I’ve always been curious to explore the spiritual significance of la bruja.
It’s played a large imaginative role in its cultural and literary utterances of female representation, repression, and respectability politics, and the symbol of the witch is one that has consistently been relegated to deflated stereotype.
This is a collaboration between black and brown womxn, and femmes in particular, that looks at what the language and imagery of la bruja is and has existed as, outside of white-western superficialities—how it iterates and re-imagines sexuality and complexity within black and femme identity, and the power of feminine independence and association.
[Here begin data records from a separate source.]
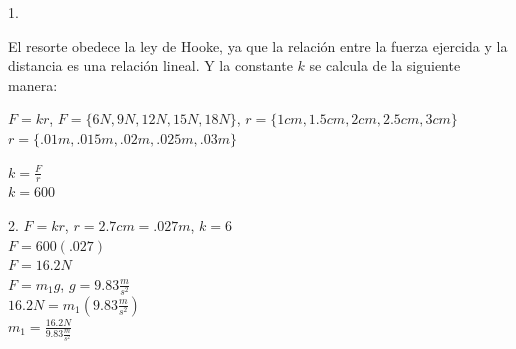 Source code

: \documentclass[10pt, a4paper]{article}
\begin{document}
\begin{enumerate}
\begin{enumerate}
            1.
            \begin{center}
            \end{center}
            
            El resorte obedece la ley de Hooke, ya que la relación entre la fuerza ejercida y la 
            distancia es una relación lineal. Y la constante $k$ se calcula de la siguiente manera:

            \begin{center}
                $F = kr$, $F=\{6N,9N,12N,15N,18N\}$, $r=\{1\si{cm},1.5\si{cm},2\si{cm},2.5\si{cm},3\si{cm}\}$\\
                $r=\{.01\si{m},.015\si{m},.02\si{m},.025\si{m},.03\si{m}\}$

                $k= \frac{F}{r}$\\

                $k= 600$

            \end{center}

            \begin{center}
                2. $F = kr$, $r=2.7\si{cm}=.027\si{m}$, $k = 6$\\
                $F = 600(.027)$\\
                $F=16.2\si{N}$\\
                $F=m_1g$, $g=9.83\si{\frac{m}{s^2}}$\\
                $16.2\si{N}=m_1(9.83\si{\frac{m}{s^2}})$\\
                $m_1=\frac{16.2\si{N}}{9.83\si{\frac{m}{s^2}}}$


\end{center}
\end{enumerate}
\end{enumerate}
\end{document}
I think a lot of us are tired of seeing black womxn’s sexuality consistently gazed at through an imaginary trash-or-cash lens. It’s exhausting when your body is consistently depicted as a site for either trauma, fucking or cash cropping.
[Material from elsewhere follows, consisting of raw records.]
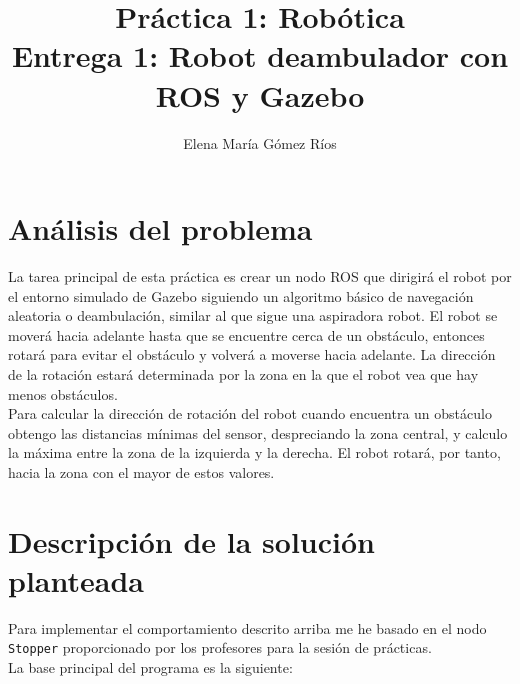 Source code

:\documentclass[11pt]{article}
\title{Práctica	1: Robótica \\
Entrega	1: Robot deambulador con ROS y Gazebo}
\author{ Elena María Gómez Ríos }
\begin{document}
\maketitle

\section{Análisis del problema}
La tarea principal de esta práctica es crear un nodo ROS que dirigirá el robot por el entorno simulado de Gazebo siguiendo un algoritmo básico de navegación aleatoria o deambulación, similar al que sigue una aspiradora robot. El robot se moverá hacia adelante hasta que se encuentre cerca de un obstáculo, entonces rotará para evitar el obstáculo y volverá a moverse hacia adelante. La dirección de la rotación estará determinada por la zona en la que el robot vea que hay menos obstáculos.\\

Para calcular la dirección de rotación del robot cuando encuentra un obstáculo obtengo las distancias mínimas del sensor, despreciando la zona central, y calculo la máxima entre la zona de la izquierda y la derecha. El robot rotará, por tanto, hacia la zona con el mayor de estos valores.

\section{Descripción de la solución planteada}
Para implementar el comportamiento descrito arriba me he basado en el nodo \texttt{Stopper} proporcionado por los profesores para la sesión de prácticas.\\

La base principal del programa es la siguiente:
\end{document}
I was inspired to collaborate photographically using this idea to bring to life a piece representing black womxn & femmes outside of the exhausted, binary imaginings of our bodies.
And in particularly, I was interested in the resurgence of spiritual deities and the fruition of cultural/ancestral rootedness and imagery as resources for recognizing our existence. That’s why these images are a dedication to re-visibilizing black female sexuality, erotic existence, desire, independence and imagination. It’s an attempt to try and challenge visual representations of “classic spirituality” that often excludes images of black womxn and is devoid of any expressions of sexual identity.
The womxn in my life, hold a massive influence in how I continue to see the world and engage with my physical body and my spirituality. I think sexuality is the really poignant part at which the two very messily ooze together.
If anything, I think we exist in the marrying of spiritual and physical remembrance, and the spaces where our spirituality and sexuality are conflated in how we identify with our physical and imagined bodies. The womxn who form part of this collaboration are very expressive of their spaces of belonging in this world—in intensely different ways. We worked to put together this series of images and utterances that reimagined black feminine agency and the spirit of association through la bruja.
Most of my photography comes from playing, and is inspired through play. I think it’s an important part of how I identify with my own existence, and visibility through visual remembrance.
Dani waKyengo O’Neill is South African visual artist and photographer from Johannesburg. Her work mainly focusses on intimate conversation/revelations of representation, identity and gendered agenda through experimental parody, image language in a post-internet space.